(Collected data entries)
· · · · ·

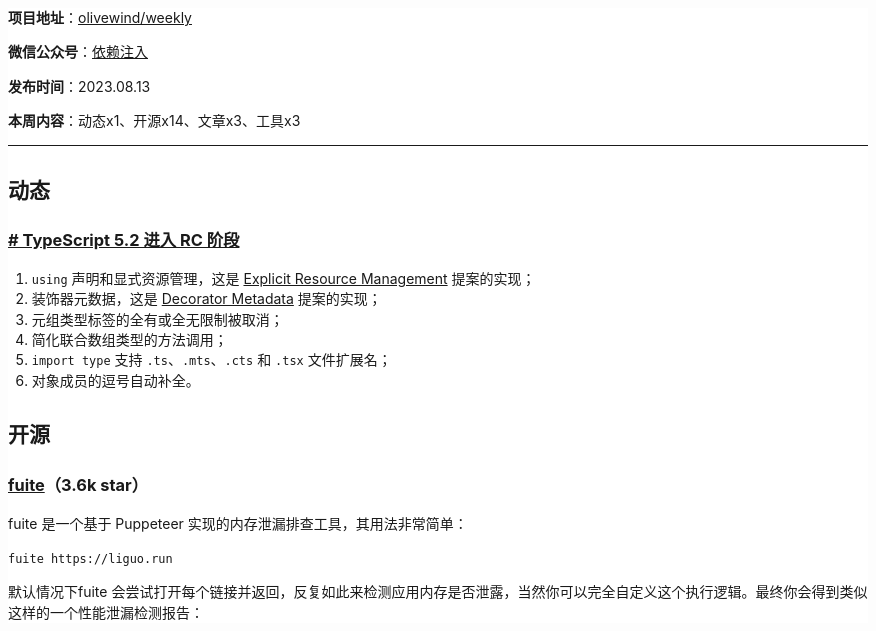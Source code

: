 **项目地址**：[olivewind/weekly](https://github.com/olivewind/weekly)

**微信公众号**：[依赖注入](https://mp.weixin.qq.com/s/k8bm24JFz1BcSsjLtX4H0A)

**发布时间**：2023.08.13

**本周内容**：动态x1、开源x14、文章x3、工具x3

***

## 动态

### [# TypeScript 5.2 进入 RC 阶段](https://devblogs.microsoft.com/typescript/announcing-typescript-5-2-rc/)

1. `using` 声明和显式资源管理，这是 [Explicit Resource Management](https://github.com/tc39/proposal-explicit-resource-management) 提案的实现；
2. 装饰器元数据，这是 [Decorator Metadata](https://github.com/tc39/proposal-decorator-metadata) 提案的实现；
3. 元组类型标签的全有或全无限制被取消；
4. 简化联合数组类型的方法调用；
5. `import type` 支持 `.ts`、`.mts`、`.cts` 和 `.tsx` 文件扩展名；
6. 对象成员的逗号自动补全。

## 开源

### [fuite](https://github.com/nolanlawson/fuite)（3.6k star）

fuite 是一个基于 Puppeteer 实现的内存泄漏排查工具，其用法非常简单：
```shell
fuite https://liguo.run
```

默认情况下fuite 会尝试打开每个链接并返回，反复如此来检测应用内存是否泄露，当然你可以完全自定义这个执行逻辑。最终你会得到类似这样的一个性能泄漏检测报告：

· · · · ·

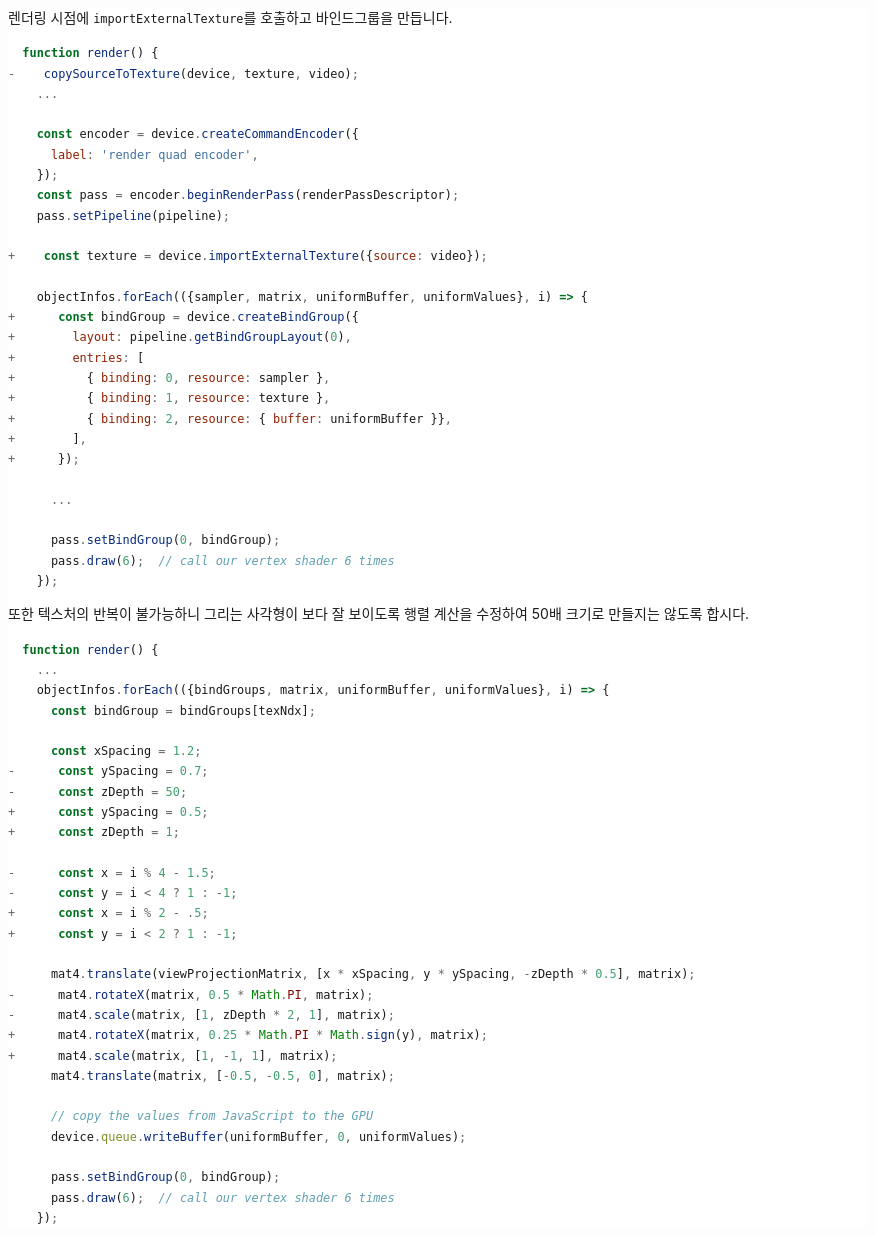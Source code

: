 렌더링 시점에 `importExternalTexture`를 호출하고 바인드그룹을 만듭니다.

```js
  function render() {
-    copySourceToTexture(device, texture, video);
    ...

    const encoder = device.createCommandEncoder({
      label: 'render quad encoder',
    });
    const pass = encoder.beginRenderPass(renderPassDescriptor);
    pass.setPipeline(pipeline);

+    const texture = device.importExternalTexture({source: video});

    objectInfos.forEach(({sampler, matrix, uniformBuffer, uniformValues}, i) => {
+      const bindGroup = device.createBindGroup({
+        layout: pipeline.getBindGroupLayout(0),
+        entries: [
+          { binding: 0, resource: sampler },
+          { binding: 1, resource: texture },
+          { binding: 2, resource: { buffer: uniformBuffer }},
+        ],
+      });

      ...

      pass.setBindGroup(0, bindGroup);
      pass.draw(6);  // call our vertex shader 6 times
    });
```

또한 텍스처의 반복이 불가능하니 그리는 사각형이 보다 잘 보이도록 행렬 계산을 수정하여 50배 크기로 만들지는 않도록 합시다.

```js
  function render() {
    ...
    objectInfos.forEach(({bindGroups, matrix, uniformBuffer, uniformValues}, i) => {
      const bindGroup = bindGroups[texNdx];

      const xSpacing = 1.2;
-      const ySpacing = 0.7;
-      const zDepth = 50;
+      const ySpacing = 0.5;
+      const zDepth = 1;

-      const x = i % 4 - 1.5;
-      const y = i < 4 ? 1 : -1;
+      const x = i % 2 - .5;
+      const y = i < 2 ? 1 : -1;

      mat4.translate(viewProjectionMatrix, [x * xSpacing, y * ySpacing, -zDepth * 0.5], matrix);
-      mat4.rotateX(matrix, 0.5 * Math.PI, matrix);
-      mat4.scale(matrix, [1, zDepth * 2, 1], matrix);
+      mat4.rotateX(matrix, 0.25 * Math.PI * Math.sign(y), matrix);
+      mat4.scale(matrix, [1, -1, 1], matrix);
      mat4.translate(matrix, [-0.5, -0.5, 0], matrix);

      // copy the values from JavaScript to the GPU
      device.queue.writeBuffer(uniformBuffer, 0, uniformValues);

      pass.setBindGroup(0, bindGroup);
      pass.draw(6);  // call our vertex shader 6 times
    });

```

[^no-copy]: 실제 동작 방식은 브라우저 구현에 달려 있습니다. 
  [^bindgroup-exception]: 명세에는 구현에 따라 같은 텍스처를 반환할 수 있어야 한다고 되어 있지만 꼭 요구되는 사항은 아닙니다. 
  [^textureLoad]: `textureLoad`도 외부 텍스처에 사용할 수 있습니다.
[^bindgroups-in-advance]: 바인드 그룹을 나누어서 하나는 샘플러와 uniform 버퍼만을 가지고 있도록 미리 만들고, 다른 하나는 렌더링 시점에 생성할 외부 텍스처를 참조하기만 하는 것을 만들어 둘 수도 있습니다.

· · · · ·

### [DIRECTIONS]
For this exercise, repeat exactly the lines of the data above from the one with "3. 元组类型标签的全有或全无限制被取消；" down to the one with "默认情况下fuite 会尝试", both end lines included.

### [TASK RESULT]
3. 元组类型标签的全有或全无限制被取消；
4. 简化联合数组类型的方法调用；
5. `import type` 支持 `.ts`、`.mts`、`.cts` 和 `.tsx` 文件扩展名；
6. 对象成员的逗号自动补全。

## 开源

### [fuite](https://github.com/nolanlawson/fuite)（3.6k star）

fuite 是一个基于 Puppeteer 实现的内存泄漏排查工具，其用法非常简单：
```shell
fuite https://liguo.run
```

默认情况下fuite 会尝试打开每个链接并返回，反复如此来检测应用内存是否泄露，当然你可以完全自定义这个执行逻辑。最终你会得到类似这样的一个性能泄漏检测报告：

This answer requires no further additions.